- [TASK INSTRUCTIONS]: For this exercise, transcribe the records below without changing a word.

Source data
----

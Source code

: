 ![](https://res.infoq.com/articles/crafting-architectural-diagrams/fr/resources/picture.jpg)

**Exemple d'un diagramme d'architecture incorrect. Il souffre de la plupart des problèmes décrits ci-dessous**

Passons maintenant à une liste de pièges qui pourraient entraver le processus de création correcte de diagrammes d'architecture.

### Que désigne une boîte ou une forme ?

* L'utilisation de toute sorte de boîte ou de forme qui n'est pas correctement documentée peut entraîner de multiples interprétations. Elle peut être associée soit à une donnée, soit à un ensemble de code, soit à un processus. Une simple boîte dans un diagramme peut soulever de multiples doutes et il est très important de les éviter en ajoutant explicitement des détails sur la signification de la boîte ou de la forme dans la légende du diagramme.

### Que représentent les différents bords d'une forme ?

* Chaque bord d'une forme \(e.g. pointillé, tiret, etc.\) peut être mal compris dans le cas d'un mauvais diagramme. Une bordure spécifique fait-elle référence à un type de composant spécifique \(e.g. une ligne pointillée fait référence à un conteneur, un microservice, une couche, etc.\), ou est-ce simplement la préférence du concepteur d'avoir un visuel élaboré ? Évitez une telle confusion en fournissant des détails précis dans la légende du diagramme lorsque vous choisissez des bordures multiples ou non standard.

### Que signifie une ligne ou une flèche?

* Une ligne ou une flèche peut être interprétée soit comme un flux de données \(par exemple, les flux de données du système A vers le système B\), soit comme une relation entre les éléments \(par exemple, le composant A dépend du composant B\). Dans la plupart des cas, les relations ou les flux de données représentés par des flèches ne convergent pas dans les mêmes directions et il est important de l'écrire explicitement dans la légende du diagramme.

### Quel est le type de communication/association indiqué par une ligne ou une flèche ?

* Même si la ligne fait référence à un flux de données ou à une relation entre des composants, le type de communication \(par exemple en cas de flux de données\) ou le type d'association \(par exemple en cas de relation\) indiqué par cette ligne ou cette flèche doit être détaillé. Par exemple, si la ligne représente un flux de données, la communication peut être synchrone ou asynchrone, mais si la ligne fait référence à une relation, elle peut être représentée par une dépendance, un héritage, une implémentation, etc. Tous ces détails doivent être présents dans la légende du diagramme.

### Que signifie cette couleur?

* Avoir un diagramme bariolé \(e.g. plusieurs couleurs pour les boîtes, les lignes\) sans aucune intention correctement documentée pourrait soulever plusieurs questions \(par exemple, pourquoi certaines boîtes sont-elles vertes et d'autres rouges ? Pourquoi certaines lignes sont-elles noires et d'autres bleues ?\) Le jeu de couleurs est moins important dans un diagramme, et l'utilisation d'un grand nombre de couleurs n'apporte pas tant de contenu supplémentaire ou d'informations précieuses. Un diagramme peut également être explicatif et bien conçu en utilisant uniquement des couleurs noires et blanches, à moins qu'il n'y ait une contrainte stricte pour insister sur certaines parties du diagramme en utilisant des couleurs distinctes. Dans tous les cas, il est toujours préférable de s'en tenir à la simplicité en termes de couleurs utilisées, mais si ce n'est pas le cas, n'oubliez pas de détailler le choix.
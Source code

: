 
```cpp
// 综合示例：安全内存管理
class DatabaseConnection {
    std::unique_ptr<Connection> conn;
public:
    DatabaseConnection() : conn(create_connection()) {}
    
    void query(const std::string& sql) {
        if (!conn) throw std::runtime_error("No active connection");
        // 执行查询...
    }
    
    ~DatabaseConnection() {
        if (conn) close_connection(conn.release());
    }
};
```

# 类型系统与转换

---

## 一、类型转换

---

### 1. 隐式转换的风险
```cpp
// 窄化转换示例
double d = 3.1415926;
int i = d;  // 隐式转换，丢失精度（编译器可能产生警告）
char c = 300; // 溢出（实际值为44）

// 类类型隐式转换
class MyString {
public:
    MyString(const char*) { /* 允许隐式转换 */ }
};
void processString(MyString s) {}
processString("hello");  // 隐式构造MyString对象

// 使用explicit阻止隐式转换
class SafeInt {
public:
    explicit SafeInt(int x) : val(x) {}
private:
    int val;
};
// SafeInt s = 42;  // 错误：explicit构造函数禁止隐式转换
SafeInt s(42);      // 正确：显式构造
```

----

- [ANSWER SPACE]:
Source code

: ![](https://res.infoq.com/articles/crafting-architectural-diagrams/fr/resources/picture.jpg)

**Exemple d'un diagramme d'architecture incorrect. Il souffre de la plupart des problèmes décrits ci-dessous**

Passons maintenant à une liste de pièges qui pourraient entraver le processus de création correcte de diagrammes d'architecture.

### Que désigne une boîte ou une forme ?

* L'utilisation de toute sorte de boîte ou de forme qui n'est pas correctement documentée peut entraîner de multiples interprétations. Elle peut être associée soit à une donnée, soit à un ensemble de code, soit à un processus. Une simple boîte dans un diagramme peut soulever de multiples doutes et il est très important de les éviter en ajoutant explicitement des détails sur la signification de la boîte ou de la forme dans la légende du diagramme.

### Que représentent les différents bords d'une forme ?

* Chaque bord d'une forme \(e.g. pointillé, tiret, etc.\) peut être mal compris dans le cas d'un mauvais diagramme. Une bordure spécifique fait-elle référence à un type de composant spécifique \(e.g. une ligne pointillée fait référence à un conteneur, un microservice, une couche, etc.\), ou est-ce simplement la préférence du concepteur d'avoir un visuel élaboré ? Évitez une telle confusion en fournissant des détails précis dans la légende du diagramme lorsque vous choisissez des bordures multiples ou non standard.

### Que signifie une ligne ou une flèche?

* Une ligne ou une flèche peut être interprétée soit comme un flux de données \(par exemple, les flux de données du système A vers le système B\), soit comme une relation entre les éléments \(par exemple, le composant A dépend du composant B\). Dans la plupart des cas, les relations ou les flux de données représentés par des flèches ne convergent pas dans les mêmes directions et il est important de l'écrire explicitement dans la légende du diagramme.

### Quel est le type de communication/association indiqué par une ligne ou une flèche ?

* Même si la ligne fait référence à un flux de données ou à une relation entre des composants, le type de communication \(par exemple en cas de flux de données\) ou le type d'association \(par exemple en cas de relation\) indiqué par cette ligne ou cette flèche doit être détaillé. Par exemple, si la ligne représente un flux de données, la communication peut être synchrone ou asynchrone, mais si la ligne fait référence à une relation, elle peut être représentée par une dépendance, un héritage, une implémentation, etc. Tous ces détails doivent être présents dans la légende du diagramme.

### Que signifie cette couleur?

* Avoir un diagramme bariolé \(e.g. plusieurs couleurs pour les boîtes, les lignes\) sans aucune intention correctement documentée pourrait soulever plusieurs questions \(par exemple, pourquoi certaines boîtes sont-elles vertes et d'autres rouges ? Pourquoi certaines lignes sont-elles noires et d'autres bleues ?\) Le jeu de couleurs est moins important dans un diagramme, et l'utilisation d'un grand nombre de couleurs n'apporte pas tant de contenu supplémentaire ou d'informations précieuses. Un diagramme peut également être explicatif et bien conçu en utilisant uniquement des couleurs noires et blanches, à moins qu'il n'y ait une contrainte stricte pour insister sur certaines parties du diagramme en utilisant des couleurs distinctes. Dans tous les cas, il est toujours préférable de s'en tenir à la simplicité en termes de couleurs utilisées, mais si ce n'est pas le cas, n'oubliez pas de détailler le choix.
Source code

: 
```cpp
// 综合示例：安全内存管理
class DatabaseConnection {
    std::unique_ptr<Connection> conn;
public:
    DatabaseConnection() : conn(create_connection()) {}
    
    void query(const std::string& sql) {
        if (!conn) throw std::runtime_error("No active connection");
        // 执行查询...
    }
    
    ~DatabaseConnection() {
        if (conn) close_connection(conn.release());
    }
};
```

# 类型系统与转换

---

## 一、类型转换

---

### 1. 隐式转换的风险
```cpp
// 窄化转换示例
double d = 3.1415926;
int i = d;  // 隐式转换，丢失精度（编译器可能产生警告）
char c = 300; // 溢出（实际值为44）

// 类类型隐式转换
class MyString {
public:
    MyString(const char*) { /* 允许隐式转换 */ }
};
void processString(MyString s) {}
processString("hello");  // 隐式构造MyString对象

// 使用explicit阻止隐式转换
class SafeInt {
public:
    explicit SafeInt(int x) : val(x) {}
private:
    int val;
};
// SafeInt s = 42;  // 错误：explicit构造函数禁止隐式转换
SafeInt s(42);      // 正确：显式构造
```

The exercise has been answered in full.